Directions:
From top to bottom, reproduce the listing without a single change.

——————

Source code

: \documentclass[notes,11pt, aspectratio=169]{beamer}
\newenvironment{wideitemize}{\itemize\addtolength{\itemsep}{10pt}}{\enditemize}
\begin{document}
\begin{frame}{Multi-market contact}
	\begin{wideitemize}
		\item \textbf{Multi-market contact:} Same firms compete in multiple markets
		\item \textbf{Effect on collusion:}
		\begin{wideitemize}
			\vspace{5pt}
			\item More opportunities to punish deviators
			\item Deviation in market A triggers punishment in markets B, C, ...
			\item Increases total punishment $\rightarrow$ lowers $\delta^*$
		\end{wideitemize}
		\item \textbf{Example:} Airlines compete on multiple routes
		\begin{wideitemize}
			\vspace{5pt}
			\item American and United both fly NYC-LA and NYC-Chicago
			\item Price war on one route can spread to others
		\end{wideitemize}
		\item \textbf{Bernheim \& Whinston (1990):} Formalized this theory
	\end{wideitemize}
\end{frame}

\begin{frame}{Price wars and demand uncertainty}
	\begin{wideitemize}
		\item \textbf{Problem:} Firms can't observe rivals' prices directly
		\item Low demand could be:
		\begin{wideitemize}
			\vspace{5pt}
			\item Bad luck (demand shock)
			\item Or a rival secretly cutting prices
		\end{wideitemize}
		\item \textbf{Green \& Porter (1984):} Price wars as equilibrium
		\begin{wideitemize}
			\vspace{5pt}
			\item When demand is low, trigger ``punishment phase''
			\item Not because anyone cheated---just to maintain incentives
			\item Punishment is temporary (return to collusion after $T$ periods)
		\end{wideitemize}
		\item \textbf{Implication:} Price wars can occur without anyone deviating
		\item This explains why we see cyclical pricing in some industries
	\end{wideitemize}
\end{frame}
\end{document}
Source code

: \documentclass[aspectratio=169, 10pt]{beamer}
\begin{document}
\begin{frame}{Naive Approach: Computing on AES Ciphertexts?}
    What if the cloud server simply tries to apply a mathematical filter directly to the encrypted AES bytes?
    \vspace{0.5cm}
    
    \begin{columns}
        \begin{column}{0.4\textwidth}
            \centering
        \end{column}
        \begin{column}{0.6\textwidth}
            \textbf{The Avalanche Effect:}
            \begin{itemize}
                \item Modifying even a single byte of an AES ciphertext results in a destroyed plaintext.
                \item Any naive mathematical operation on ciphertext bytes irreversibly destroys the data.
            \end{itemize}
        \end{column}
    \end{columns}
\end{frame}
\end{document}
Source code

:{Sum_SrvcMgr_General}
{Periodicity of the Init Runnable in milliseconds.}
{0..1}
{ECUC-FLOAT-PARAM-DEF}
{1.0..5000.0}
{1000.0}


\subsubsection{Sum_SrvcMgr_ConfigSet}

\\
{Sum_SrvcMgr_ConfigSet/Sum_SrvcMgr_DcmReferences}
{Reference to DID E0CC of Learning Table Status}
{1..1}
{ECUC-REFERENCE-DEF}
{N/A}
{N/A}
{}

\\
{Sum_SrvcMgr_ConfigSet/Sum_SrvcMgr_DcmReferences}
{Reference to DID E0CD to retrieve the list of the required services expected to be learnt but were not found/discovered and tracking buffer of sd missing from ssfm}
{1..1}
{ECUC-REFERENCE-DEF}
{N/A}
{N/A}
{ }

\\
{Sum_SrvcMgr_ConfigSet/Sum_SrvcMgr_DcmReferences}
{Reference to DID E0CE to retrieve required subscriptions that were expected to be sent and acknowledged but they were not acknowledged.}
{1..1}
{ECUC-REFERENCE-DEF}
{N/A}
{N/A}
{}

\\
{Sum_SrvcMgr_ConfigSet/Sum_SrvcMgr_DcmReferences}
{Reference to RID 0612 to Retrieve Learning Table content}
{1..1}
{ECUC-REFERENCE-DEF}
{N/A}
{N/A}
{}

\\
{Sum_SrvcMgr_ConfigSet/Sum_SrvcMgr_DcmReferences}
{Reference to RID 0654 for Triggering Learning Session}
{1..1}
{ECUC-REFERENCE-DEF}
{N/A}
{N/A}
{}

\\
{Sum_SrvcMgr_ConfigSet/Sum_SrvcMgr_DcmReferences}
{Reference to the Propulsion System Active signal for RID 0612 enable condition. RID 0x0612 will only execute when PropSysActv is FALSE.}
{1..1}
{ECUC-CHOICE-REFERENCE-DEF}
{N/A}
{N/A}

——————

Response for this exercise:
Source code

: \documentclass[notes,11pt, aspectratio=169]{beamer}
\newenvironment{wideitemize}{\itemize\addtolength{\itemsep}{10pt}}{\enditemize}
\begin{document}
\begin{frame}{Multi-market contact}
	\begin{wideitemize}
		\item \textbf{Multi-market contact:} Same firms compete in multiple markets
		\item \textbf{Effect on collusion:}
		\begin{wideitemize}
			\vspace{5pt}
			\item More opportunities to punish deviators
			\item Deviation in market A triggers punishment in markets B, C, ...
			\item Increases total punishment $\rightarrow$ lowers $\delta^*$
		\end{wideitemize}
		\item \textbf{Example:} Airlines compete on multiple routes
		\begin{wideitemize}
			\vspace{5pt}
			\item American and United both fly NYC-LA and NYC-Chicago
			\item Price war on one route can spread to others
		\end{wideitemize}
		\item \textbf{Bernheim \& Whinston (1990):} Formalized this theory
	\end{wideitemize}
\end{frame}

\begin{frame}{Price wars and demand uncertainty}
	\begin{wideitemize}
		\item \textbf{Problem:} Firms can't observe rivals' prices directly
		\item Low demand could be:
		\begin{wideitemize}
			\vspace{5pt}
			\item Bad luck (demand shock)
			\item Or a rival secretly cutting prices
		\end{wideitemize}
		\item \textbf{Green \& Porter (1984):} Price wars as equilibrium
		\begin{wideitemize}
			\vspace{5pt}
			\item When demand is low, trigger ``punishment phase''
			\item Not because anyone cheated---just to maintain incentives
			\item Punishment is temporary (return to collusion after $T$ periods)
		\end{wideitemize}
		\item \textbf{Implication:} Price wars can occur without anyone deviating
		\item This explains why we see cyclical pricing in some industries
	\end{wideitemize}
\end{frame}
\end{document}
Source code

: \documentclass[aspectratio=169, 10pt]{beamer}
\begin{document}
\begin{frame}{Naive Approach: Computing on AES Ciphertexts?}
    What if the cloud server simply tries to apply a mathematical filter directly to the encrypted AES bytes?
    \vspace{0.5cm}
    
    \begin{columns}
        \begin{column}{0.4\textwidth}
            \centering
        \end{column}
        \begin{column}{0.6\textwidth}
            \textbf{The Avalanche Effect:}
            \begin{itemize}
                \item Modifying even a single byte of an AES ciphertext results in a destroyed plaintext.
                \item Any naive mathematical operation on ciphertext bytes irreversibly destroys the data.
            \end{itemize}
        \end{column}
    \end{columns}
\end{frame}
\end{document}
Source code

:{Sum_SrvcMgr_General}
{Periodicity of the Init Runnable in milliseconds.}
{0..1}
{ECUC-FLOAT-PARAM-DEF}
{1.0..5000.0}
{1000.0}


\subsubsection{Sum_SrvcMgr_ConfigSet}

\\
{Sum_SrvcMgr_ConfigSet/Sum_SrvcMgr_DcmReferences}
{Reference to DID E0CC of Learning Table Status}
{1..1}
{ECUC-REFERENCE-DEF}
{N/A}
{N/A}
{}

\\
{Sum_SrvcMgr_ConfigSet/Sum_SrvcMgr_DcmReferences}
{Reference to DID E0CD to retrieve the list of the required services expected to be learnt but were not found/discovered and tracking buffer of sd missing from ssfm}
{1..1}
{ECUC-REFERENCE-DEF}
{N/A}
{N/A}
{ }

\\
{Sum_SrvcMgr_ConfigSet/Sum_SrvcMgr_DcmReferences}
{Reference to DID E0CE to retrieve required subscriptions that were expected to be sent and acknowledged but they were not acknowledged.}
{1..1}
{ECUC-REFERENCE-DEF}
{N/A}
{N/A}
{}

\\
{Sum_SrvcMgr_ConfigSet/Sum_SrvcMgr_DcmReferences}
{Reference to RID 0612 to Retrieve Learning Table content}
{1..1}
{ECUC-REFERENCE-DEF}
{N/A}
{N/A}
{}

\\
{Sum_SrvcMgr_ConfigSet/Sum_SrvcMgr_DcmReferences}
{Reference to RID 0654 for Triggering Learning Session}
{1..1}
{ECUC-REFERENCE-DEF}
{N/A}
{N/A}
{}

\\
{Sum_SrvcMgr_ConfigSet/Sum_SrvcMgr_DcmReferences}
{Reference to the Propulsion System Active signal for RID 0612 enable condition. RID 0x0612 will only execute when PropSysActv is FALSE.}
{1..1}
{ECUC-CHOICE-REFERENCE-DEF}
{N/A}
{N/A}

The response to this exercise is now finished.